As was the case when Mark Teixeira was signed last year - although obviously to a far lesser extent - Brian Cashman decided that Chan Ho Park was worth lobbying the ownership to spend extra for. Park rejected a $3.25M offer to stay with the Phillies midway through the offseason and watched his price fall steadily until, apparently, the Yankees couldn't afford not to sign him.
Park began 2009 as a starter for the Phillies, struggled and was ultimately bumped to the bullpen after a particularly dismal 1 1/3 inning, 5 run effort against the Nationals in mid-May. Once transitioned to the 'pen, he was extremely useful for the Phils, pitching more than one inning in 13 of his 38 appearances and compiling a 2.52 ERA over 50 innings in relief. Park blew Game 2 of the NLCS against the Dodgers but was otherwise very effective in the postseason as well, particularly against the Yanks in the World Series (3.1 IP, 0 ER).
Prior to the move, it seemed like the Yankees were essentially set in the bullpen with Rivera, Hughes/Chamberlain, Robertson, Aceves, Marte, and some combination of Gaudin/Mitre/Logan/Melancon. Given the Major League deal to Park, it's likely that he makes the team out of Spring Training. Consequently, the Yanks may decide to trade Gaudin and his $2.95M salary, as he could be more valuable to a team in need of a 5th starter than one who would employ him primarily as a mop-up man. They could also decide to stash the loser of the much ballyhooed Hughes-Chamberlain Battle in Scranton to start the season, although Joel Sherman doesn't think that is very likely.
Of course, the Yankees are going to catch some flak for this because of the emphasis they've continued to place on the budget. But Brain Cashman isn't a politician. He doesn't need to get re-elected or appease his constituents, so it doesn't matter that he deviated slightly from a previously stated plan (or two). In the end, it's not about sticking to the stated goals; it's about making the team better.

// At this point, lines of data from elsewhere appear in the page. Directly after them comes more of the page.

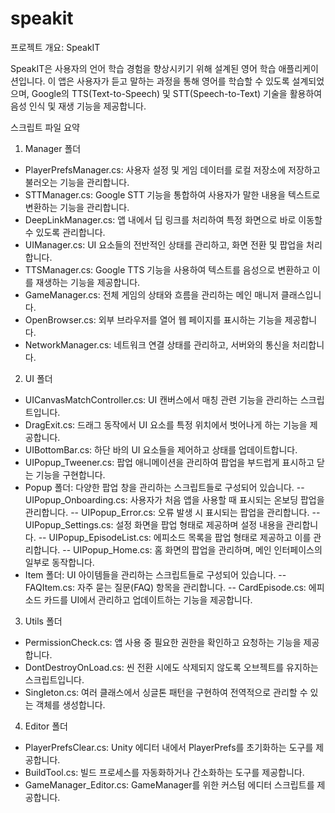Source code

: # speakit


프로젝트 개요: SpeakIT

SpeakIT은 사용자의 언어 학습 경험을 향상시키기 위해 설계된 영어 학습 애플리케이션입니다. 
이 앱은 사용자가 듣고 말하는 과정을 통해 영어를 학습할 수 있도록 설계되었으며, Google의 TTS(Text-to-Speech) 및 STT(Speech-to-Text) 기술을 활용하여 음성 인식 및 재생 기능을 제공합니다. 

스크립트 파일 요약

1. Manager 폴더
 - PlayerPrefsManager.cs: 사용자 설정 및 게임 데이터를 로컬 저장소에 저장하고 불러오는 기능을 관리합니다.
 - STTManager.cs: Google STT 기능을 통합하여 사용자가 말한 내용을 텍스트로 변환하는 기능을 관리합니다.
 - DeepLinkManager.cs: 앱 내에서 딥 링크를 처리하여 특정 화면으로 바로 이동할 수 있도록 관리합니다.
 - UIManager.cs: UI 요소들의 전반적인 상태를 관리하고, 화면 전환 및 팝업을 처리합니다.
 - TTSManager.cs: Google TTS 기능을 사용하여 텍스트를 음성으로 변환하고 이를 재생하는 기능을 제공합니다.
 - GameManager.cs: 전체 게임의 상태와 흐름을 관리하는 메인 매니저 클래스입니다.
 - OpenBrowser.cs: 외부 브라우저를 열어 웹 페이지를 표시하는 기능을 제공합니다.
 - NetworkManager.cs: 네트워크 연결 상태를 관리하고, 서버와의 통신을 처리합니다.

2. UI 폴더
 - UICanvasMatchController.cs: UI 캔버스에서 매칭 관련 기능을 관리하는 스크립트입니다.
 - DragExit.cs: 드래그 동작에서 UI 요소를 특정 위치에서 벗어나게 하는 기능을 제공합니다.
 - UIBottomBar.cs: 하단 바의 UI 요소들을 제어하고 상태를 업데이트합니다.
 - UIPopup_Tweener.cs: 팝업 애니메이션을 관리하여 팝업을 부드럽게 표시하고 닫는 기능을 구현합니다.
 - Popup 폴더: 다양한 팝업 창을 관리하는 스크립트들로 구성되어 있습니다.
  -- UIPopup_Onboarding.cs: 사용자가 처음 앱을 사용할 때 표시되는 온보딩 팝업을 관리합니다.
  -- UIPopup_Error.cs: 오류 발생 시 표시되는 팝업을 관리합니다.
  -- UIPopup_Settings.cs: 설정 화면을 팝업 형태로 제공하며 설정 내용을 관리합니다.
  -- UIPopup_EpisodeList.cs: 에피소드 목록을 팝업 형태로 제공하고 이를 관리합니다.
  -- UIPopup_Home.cs: 홈 화면의 팝업을 관리하며, 메인 인터페이스의 일부로 동작합니다.
 - Item 폴더: UI 아이템들을 관리하는 스크립트들로 구성되어 있습니다.
  -- FAQItem.cs: 자주 묻는 질문(FAQ) 항목을 관리합니다.
  -- CardEpisode.cs: 에피소드 카드를 UI에서 관리하고 업데이트하는 기능을 제공합니다.

3. Utils 폴더
 - PermissionCheck.cs: 앱 사용 중 필요한 권한을 확인하고 요청하는 기능을 제공합니다.
 - DontDestroyOnLoad.cs: 씬 전환 시에도 삭제되지 않도록 오브젝트를 유지하는 스크립트입니다.
 - Singleton.cs: 여러 클래스에서 싱글톤 패턴을 구현하여 전역적으로 관리할 수 있는 객체를 생성합니다.

4. Editor 폴더
 - PlayerPrefsClear.cs: Unity 에디터 내에서 PlayerPrefs를 초기화하는 도구를 제공합니다.
 - BuildTool.cs: 빌드 프로세스를 자동화하거나 간소화하는 도구를 제공합니다.
 - GameManager_Editor.cs: GameManager를 위한 커스텀 에디터 스크립트를 제공합니다.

All told, the signing does seem likely to make the Yankees better. During an offseason in which many teams were more than willing to pay good relief pitchers far more than they deserved, Cashman and Co. found a relative bargain. You can question whether or not the signing was really necessary - or worth exceeding the budget for - given that the bullpen was already in good shape, but it's hard to argue that this isn't a good value for the Yanks.